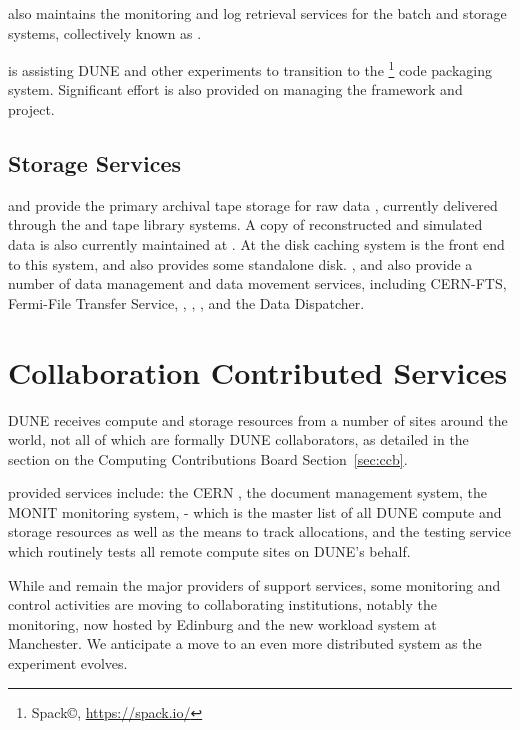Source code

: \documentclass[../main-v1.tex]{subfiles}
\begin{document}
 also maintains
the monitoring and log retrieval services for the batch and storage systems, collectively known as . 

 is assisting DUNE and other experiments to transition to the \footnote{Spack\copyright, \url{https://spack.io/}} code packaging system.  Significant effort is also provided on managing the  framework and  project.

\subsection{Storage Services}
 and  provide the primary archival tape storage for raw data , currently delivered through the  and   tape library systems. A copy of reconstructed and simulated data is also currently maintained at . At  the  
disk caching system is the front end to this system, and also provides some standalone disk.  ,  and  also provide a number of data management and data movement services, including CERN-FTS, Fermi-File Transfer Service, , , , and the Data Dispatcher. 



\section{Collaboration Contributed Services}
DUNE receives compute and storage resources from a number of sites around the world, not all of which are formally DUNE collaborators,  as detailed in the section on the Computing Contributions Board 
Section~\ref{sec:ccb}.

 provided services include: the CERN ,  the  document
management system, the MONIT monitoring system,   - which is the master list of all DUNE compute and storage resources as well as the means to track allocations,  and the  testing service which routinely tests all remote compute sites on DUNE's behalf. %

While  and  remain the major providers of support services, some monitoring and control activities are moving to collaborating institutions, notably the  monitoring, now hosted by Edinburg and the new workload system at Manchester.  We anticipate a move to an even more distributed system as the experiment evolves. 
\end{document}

---

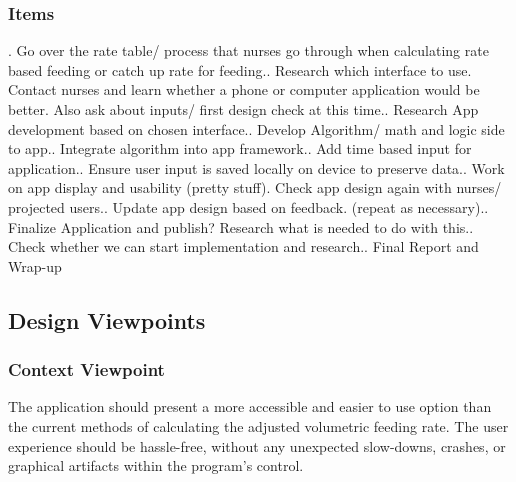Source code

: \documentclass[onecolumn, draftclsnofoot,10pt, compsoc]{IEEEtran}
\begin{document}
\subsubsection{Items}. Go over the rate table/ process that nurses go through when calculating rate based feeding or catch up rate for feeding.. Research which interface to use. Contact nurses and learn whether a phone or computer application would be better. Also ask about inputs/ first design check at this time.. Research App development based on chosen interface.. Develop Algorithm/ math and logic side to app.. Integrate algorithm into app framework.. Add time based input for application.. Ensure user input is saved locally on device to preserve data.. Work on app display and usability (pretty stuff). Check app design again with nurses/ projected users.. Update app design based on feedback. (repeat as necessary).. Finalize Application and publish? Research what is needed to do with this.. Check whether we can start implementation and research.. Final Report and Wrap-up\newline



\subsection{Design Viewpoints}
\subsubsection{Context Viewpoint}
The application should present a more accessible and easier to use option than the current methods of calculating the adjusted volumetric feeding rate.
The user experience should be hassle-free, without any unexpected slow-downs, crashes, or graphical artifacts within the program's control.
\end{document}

(YOUR ASSIGNMENT) Select all lines in the listing above where the word "number" appears, and show them.

(COMPLETED TASK)
disk caching system is the front end to this system, and also provides some standalone disk.  ,  and  also provide a number of data management and data movement services, including CERN-FTS, Fermi-File Transfer Service, , , , and the Data Dispatcher. 
DUNE receives compute and storage resources from a number of sites around the world, not all of which are formally DUNE collaborators,  as detailed in the section on the Computing Contributions Board 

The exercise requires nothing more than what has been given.